Mengenai kritiknya ditunjukan kepada nasionalisme
dan pendidikan. Tagore mengkritik nasionalisme di beberapa belahan dunia,
seperti mengkritik Nasionalisme ala
barat, nasionalisme Jepang, dan Nasionalisme India sendiri yang merupakan
negeri tempat ia tumbuh. Tagore juga mengenal dekat Mahatma Gandhi. Baik Tagore
dan juga Gandhi sama-sama hidup dalam kolonisasi Inggris dan dua-duanya fokus
terhadap pendidikan India.
Fokus Tagore ada pada pendidikan
Santineketan. Santineketan merupakan tempat untuk belajar masyarakat pribumi
yang berlandaskan nilai-nilai luhur. Nilai luhur bisa berupa kesetaraan dan
kebebasan berfikir. Kelas-kelas belajar
lebih difokuskan di luar ruangan karena dengan ini diharapkan siswa dapat lebih
mengeksplor alam dan lebih banyak mendapat pelajaran di lingkungan alami. Santineketan mengadakan pembelajaran untuk mengenal budaya lokal tetapi untuk
menghindari provinsialisme, juga mengadakan pendidikan atau pembelajaran budaya
luar daerah, baik budaya timur maupun barat.
Senada dengan Gandhi, Tagore juga mengkritik
pendidikan di India, dengan keadaan sedang dijajah Inggris, India dijejali
dengan bahasa Inggris walaupun dirasa belum siap. Budaya luar memang penting, tetapi jika diajarkan dengan paksaan dan juga dengan metode hapalan
maka hanya akan menyiksa siswa saja. Inggris nampaknya mencoba untuk membuat
bahasa asli masyarakat India yakni bahasa Sangsekerta dan Parsi di singkirkan
dan diganti dengan bahasa Inggris. Pada kenyataannya Masyarakat masih kesusahan
dalam penggunaan bahasa Inggris.
Tagore
bertemu pertama kali dengan Gandhi yang pertama yaitu pada tahun 1915 tepatnya
pada bulan Februari di Shantiniketan. Mungkin ada beberapa persamaan antara
Tagore dan juga Gandhi seperti mereka berdua adalah pada moderintas yang masih
menjunjung tinggi nilai-nilai tradisional. Tagore berhasil sebagai kritikus
barat yang mengkritik budaya barat modern.
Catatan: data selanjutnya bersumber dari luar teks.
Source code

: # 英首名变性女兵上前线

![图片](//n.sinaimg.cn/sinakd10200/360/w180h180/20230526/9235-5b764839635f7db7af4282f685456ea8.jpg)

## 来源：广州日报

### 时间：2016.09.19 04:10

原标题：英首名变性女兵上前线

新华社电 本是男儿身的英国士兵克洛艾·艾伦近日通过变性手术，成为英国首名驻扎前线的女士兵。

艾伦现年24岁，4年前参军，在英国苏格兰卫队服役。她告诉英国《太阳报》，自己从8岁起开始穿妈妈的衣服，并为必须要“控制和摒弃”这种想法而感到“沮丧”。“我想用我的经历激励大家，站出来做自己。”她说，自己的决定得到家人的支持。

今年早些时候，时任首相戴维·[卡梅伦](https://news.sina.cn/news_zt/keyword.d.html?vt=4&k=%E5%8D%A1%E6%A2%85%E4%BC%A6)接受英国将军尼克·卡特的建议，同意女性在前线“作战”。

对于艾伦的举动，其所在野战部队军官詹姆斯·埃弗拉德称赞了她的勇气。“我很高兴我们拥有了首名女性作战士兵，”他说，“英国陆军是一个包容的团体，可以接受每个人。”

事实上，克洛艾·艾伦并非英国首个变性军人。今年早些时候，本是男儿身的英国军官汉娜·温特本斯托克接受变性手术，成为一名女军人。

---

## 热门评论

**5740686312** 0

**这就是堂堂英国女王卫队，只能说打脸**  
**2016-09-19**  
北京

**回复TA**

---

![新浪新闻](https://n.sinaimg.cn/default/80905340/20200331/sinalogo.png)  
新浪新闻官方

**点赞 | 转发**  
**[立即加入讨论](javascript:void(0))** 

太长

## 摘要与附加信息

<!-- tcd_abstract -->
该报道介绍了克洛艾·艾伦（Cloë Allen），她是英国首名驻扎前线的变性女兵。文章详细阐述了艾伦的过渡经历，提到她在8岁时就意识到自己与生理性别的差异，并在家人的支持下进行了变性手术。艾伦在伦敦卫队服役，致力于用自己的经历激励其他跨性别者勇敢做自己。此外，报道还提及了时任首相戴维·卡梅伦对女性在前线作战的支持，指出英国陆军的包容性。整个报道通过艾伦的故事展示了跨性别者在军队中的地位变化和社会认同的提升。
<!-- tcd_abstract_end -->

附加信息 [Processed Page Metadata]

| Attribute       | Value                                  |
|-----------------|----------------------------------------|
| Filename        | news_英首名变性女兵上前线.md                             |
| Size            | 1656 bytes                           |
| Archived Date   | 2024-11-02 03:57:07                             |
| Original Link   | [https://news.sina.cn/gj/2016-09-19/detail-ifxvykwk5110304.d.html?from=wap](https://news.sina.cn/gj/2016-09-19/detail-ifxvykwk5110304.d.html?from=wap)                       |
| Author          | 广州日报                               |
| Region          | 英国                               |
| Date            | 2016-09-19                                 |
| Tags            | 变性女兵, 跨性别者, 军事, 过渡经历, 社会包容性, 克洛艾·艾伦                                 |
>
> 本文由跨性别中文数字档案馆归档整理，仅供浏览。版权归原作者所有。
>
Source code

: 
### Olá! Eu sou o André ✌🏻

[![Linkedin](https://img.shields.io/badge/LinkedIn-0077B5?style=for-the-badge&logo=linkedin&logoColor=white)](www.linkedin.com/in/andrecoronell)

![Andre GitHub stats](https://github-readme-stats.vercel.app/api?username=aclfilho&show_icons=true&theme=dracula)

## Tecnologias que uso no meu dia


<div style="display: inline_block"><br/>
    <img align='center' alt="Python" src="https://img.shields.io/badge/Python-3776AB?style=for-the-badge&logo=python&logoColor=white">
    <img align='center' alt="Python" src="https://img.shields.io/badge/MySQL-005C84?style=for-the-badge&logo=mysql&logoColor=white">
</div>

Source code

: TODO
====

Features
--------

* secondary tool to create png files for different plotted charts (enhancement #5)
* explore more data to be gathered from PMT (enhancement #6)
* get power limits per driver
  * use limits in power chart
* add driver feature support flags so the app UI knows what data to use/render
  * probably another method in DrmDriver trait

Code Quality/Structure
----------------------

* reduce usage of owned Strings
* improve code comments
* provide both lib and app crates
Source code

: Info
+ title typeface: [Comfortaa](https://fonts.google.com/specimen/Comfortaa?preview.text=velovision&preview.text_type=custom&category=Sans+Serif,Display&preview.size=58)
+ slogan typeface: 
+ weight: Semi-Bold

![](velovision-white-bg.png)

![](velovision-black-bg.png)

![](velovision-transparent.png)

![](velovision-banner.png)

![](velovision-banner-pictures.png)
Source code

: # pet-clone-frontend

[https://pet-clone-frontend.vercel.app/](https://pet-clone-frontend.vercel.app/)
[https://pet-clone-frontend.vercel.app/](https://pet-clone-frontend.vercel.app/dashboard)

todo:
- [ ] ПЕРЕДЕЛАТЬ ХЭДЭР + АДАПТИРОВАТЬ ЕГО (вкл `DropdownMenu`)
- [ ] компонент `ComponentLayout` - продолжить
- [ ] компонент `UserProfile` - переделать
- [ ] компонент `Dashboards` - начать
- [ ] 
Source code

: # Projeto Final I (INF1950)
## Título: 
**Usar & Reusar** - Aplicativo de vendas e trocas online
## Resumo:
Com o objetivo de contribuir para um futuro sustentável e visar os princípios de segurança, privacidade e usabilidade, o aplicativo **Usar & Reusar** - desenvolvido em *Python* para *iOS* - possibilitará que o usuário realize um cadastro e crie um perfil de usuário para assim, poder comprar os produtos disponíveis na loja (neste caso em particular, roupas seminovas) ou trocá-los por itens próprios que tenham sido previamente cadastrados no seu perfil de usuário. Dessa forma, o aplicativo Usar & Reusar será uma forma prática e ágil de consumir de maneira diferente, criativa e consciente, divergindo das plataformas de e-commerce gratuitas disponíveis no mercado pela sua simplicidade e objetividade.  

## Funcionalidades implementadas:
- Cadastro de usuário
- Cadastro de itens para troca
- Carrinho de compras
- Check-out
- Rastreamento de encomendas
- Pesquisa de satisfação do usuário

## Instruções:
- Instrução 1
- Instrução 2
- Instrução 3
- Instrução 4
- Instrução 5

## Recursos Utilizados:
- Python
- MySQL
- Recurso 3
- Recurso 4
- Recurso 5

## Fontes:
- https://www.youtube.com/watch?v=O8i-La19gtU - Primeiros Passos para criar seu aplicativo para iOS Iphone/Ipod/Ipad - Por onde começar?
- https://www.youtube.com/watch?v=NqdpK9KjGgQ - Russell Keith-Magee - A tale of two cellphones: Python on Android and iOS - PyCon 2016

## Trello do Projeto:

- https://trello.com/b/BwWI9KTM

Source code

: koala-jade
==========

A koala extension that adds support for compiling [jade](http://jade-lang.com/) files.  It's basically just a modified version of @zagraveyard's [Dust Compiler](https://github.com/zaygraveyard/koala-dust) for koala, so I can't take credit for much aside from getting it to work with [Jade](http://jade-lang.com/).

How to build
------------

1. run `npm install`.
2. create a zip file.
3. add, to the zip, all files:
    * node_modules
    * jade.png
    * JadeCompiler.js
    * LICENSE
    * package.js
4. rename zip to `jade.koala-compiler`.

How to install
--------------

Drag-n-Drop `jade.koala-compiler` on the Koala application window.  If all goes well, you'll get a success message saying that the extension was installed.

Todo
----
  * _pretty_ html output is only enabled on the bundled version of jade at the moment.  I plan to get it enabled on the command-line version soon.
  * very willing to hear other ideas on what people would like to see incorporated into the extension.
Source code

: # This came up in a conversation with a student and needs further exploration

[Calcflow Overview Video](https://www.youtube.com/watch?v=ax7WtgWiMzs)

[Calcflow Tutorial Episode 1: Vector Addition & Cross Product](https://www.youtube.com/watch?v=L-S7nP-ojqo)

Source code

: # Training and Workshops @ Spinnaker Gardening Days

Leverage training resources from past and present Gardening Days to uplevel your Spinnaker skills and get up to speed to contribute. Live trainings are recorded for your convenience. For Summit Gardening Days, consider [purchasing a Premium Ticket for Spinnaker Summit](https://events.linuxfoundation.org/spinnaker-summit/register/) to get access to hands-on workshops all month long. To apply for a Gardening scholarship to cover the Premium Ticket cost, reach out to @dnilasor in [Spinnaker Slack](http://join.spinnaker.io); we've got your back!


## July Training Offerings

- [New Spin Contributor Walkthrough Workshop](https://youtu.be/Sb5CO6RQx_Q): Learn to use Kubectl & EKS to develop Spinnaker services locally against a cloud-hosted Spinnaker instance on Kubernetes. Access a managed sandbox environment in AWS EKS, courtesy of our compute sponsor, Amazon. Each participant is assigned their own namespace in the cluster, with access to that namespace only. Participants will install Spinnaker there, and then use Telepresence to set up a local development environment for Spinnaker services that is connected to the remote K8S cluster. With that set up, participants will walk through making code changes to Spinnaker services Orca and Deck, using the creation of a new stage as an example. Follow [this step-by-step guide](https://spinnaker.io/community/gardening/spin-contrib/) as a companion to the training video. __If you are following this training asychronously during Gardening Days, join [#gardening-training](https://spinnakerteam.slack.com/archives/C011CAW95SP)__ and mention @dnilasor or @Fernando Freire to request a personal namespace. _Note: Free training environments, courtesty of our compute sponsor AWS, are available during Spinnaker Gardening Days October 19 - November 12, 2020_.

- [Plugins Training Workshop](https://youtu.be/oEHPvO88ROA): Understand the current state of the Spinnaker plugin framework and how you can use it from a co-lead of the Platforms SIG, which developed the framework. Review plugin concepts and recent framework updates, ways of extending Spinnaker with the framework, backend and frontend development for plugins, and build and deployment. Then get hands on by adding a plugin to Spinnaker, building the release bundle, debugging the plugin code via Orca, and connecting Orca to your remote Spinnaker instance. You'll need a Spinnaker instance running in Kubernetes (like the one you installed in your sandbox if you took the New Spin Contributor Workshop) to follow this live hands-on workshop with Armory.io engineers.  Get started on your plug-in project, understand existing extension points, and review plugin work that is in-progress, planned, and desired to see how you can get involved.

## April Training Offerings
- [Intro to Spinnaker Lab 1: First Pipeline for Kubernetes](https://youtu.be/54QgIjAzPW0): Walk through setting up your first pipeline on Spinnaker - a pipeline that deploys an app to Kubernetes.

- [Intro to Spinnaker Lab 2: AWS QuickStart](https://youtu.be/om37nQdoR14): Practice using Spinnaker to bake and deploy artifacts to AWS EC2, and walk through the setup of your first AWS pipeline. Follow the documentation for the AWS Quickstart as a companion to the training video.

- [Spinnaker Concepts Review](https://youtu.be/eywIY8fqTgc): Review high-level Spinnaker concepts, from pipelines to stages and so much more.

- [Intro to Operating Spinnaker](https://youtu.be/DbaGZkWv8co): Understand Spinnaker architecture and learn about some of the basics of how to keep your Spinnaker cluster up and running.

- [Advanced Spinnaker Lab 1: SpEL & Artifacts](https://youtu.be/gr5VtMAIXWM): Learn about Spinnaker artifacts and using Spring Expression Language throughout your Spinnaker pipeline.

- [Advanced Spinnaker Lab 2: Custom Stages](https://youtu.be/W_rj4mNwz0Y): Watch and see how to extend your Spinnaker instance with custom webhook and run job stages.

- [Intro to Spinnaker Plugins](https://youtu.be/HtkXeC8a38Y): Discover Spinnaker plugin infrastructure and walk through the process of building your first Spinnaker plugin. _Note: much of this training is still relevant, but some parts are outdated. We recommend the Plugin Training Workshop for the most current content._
Tagore juga membahas mengenai wanita,
terutama wanita yang masih dianggap rendah. Menurut Tagore, wanita harus
sejajar dengan kaum laki-laki, ia menentang hierarki gender yang dibentuk oleh
model patriarki India kuno. Wanita India sudah ditidas sejak dahulu, mulai dari
kitab Sansekerta, sampai wanita dibandingkan dengan anjing atau binatang
lainnya. Seharusnya pendidikan harus menghilangkan konsep wanita lebih rendah
dari laki-laki. Pendidikan harus menjadikan jiwa manusia universal.
Tagore mengkritik kehidupan serba
modern yang kurang seimbang. Kemajuan yang ada cenderung hanya materi belaka tanpa diikuti kemajuan moral. Tagore memang orang yang cinta dengan India, tetapi
dia berkata ketika seseorang terlalu nasionalis maka akan membuat rusak,
membuat kesombongan dan sama seperti penyembahan berhala. Nasionalisme
membentuk atau membuat kehancuran antar umat komunitas, bangsa. Ia mengannggap
kolonialisasi Inggris itu dibangun berdasarkan Nasionalisme terlebih dahulu.
Tagore juga tidak setuju dengan konsep swapraja Mahatma yang mengingingkan
kebijakan politik, baginya masyarakat membutuhkan dorongan kebebasan berfikir.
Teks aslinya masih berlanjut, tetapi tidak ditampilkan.